R.Ho un titolo da difendere, probabilmente mi rivedrete.
D.Credi che la razza abbia qualcosa a che fare con quello che è successo oggi?
R.Razza? I neri sono usciti dalla schiavitù da un secolo ma ancora stanno ancora facendo fatica. Non so se la razza c'entri con questa situazione, ma certamente c'è ancora qualche problema di razzismo in America".

Più criptica Venus il 23 marzo, durante una conferenza stampa a Key Biscayne. “Cosa hai sentito quel giorno”, gli chiede un giornalista, e lei risponde: “Ho sentito quello che ho sentito”. Poi: “Credi che gli insulti fossero di natura razzista?”. Risposta: “Tu cosa pensi?”.

Proviamo a rispondere al posto suo. Probabilmente, benché Serena ancora nel 2008 a Cristopher Clarey abbia confermato che “a Indian Wells mi sono capitate cose che mi hanno cambiato la vita”, e nonostante papà Richard abbia minacciato vie legali contro la WTA qualora tenti di convincere le sue figlie a tornarci, gli attacchi razzisti sono stati una minoranza rumorosa. Mentre la maggioranza, meno accesa, era sì ostile ma solo per aver dovuto pagare un biglietto invano, per una serie di comunicazioni arrivate nei tempi sbagliati che hanno indotto a sospettare. Sarebbe bastato un avviso diramato un'ora prima della partita, quando gli organizzatori, che non hanno mai smentito apertamente la versione delle sorelle, già sapevano dell'assenza di Venus, e il fuoco sarebbe rimasto sotto la cenere. Ci sarebbe stato, magari, il tempo di organizzare un'esibizione o qualche tipo di iniziativa collaterale per salvaguardare i tifosi.

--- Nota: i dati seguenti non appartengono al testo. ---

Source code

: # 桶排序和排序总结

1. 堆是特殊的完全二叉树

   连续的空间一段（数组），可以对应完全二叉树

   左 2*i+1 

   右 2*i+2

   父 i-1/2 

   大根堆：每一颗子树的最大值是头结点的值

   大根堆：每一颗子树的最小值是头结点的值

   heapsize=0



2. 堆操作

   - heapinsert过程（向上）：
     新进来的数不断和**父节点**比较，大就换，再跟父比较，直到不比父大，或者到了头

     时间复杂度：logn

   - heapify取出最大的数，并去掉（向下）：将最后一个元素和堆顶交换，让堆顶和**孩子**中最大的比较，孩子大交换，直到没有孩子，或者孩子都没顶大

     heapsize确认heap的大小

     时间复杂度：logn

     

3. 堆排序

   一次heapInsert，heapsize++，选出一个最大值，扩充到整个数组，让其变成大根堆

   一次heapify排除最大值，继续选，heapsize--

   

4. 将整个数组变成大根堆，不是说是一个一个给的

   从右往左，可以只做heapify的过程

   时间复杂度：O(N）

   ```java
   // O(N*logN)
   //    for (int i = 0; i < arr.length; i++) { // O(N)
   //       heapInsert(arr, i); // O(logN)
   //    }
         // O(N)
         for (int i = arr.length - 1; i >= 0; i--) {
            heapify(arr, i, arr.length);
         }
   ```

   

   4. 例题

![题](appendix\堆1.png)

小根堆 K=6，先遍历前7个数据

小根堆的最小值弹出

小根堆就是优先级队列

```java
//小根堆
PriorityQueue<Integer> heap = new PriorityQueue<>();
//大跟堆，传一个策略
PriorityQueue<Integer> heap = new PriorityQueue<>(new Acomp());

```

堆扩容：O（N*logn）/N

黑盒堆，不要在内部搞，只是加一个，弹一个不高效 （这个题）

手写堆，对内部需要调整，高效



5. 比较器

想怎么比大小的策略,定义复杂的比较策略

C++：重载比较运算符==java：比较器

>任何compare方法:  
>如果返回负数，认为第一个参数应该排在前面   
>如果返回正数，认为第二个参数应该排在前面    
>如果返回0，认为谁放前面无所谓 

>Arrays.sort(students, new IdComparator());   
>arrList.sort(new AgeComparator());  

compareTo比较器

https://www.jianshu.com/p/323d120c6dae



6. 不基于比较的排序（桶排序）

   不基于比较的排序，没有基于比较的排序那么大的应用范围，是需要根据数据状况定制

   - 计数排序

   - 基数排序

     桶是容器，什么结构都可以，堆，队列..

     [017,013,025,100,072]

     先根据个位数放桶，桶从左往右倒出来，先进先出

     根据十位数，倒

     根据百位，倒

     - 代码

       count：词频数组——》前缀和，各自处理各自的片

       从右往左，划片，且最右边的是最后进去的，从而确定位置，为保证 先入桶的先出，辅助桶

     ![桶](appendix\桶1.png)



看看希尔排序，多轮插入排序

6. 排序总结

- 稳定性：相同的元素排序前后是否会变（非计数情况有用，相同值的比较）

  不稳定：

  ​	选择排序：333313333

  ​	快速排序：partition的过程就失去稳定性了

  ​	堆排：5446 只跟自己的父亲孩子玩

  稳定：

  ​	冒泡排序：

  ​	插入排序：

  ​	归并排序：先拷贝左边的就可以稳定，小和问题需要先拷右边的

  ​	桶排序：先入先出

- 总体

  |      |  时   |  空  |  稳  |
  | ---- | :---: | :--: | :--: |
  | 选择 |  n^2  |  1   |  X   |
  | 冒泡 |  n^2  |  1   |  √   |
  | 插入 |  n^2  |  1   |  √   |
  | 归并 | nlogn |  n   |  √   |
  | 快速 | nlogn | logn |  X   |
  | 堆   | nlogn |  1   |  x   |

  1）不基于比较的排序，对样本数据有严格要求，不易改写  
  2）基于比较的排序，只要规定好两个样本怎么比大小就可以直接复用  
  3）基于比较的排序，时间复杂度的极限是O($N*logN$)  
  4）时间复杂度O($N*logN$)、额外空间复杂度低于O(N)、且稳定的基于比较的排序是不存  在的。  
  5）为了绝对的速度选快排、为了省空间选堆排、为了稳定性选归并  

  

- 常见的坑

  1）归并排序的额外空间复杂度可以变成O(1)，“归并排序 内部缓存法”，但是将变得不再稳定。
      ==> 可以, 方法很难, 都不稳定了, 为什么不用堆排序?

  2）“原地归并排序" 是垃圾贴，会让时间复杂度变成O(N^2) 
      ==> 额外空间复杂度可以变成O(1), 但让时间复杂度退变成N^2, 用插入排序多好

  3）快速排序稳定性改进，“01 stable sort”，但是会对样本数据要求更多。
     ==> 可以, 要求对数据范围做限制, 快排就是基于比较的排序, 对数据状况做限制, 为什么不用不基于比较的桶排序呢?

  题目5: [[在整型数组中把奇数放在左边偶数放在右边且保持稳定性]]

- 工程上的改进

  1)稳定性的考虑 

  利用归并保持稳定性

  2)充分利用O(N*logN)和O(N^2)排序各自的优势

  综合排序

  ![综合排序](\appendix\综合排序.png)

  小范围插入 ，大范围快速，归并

Meeka, questo il nomignolo con cui Serena, che di secondo nome fa Jameka, viene chiamata in famiglia, disegna un passato più nero del vero. Gli insulti c'erano, i “booo” erano sì intensi, non però dominanti. Ma, come cantava De André, si accontenta di cause leggere la guerra del cuore. Una guerra costata nove anni di purgatorio per il torneo. Nove anni di ricchezza sociale svanita, di possibili profitti lasciati nel vento per gli organizzatori e per le giocatrici. Nove anni di gente divisa, nove anni per una storia sospesa cui Larry Ellison vuole cambiare il finale.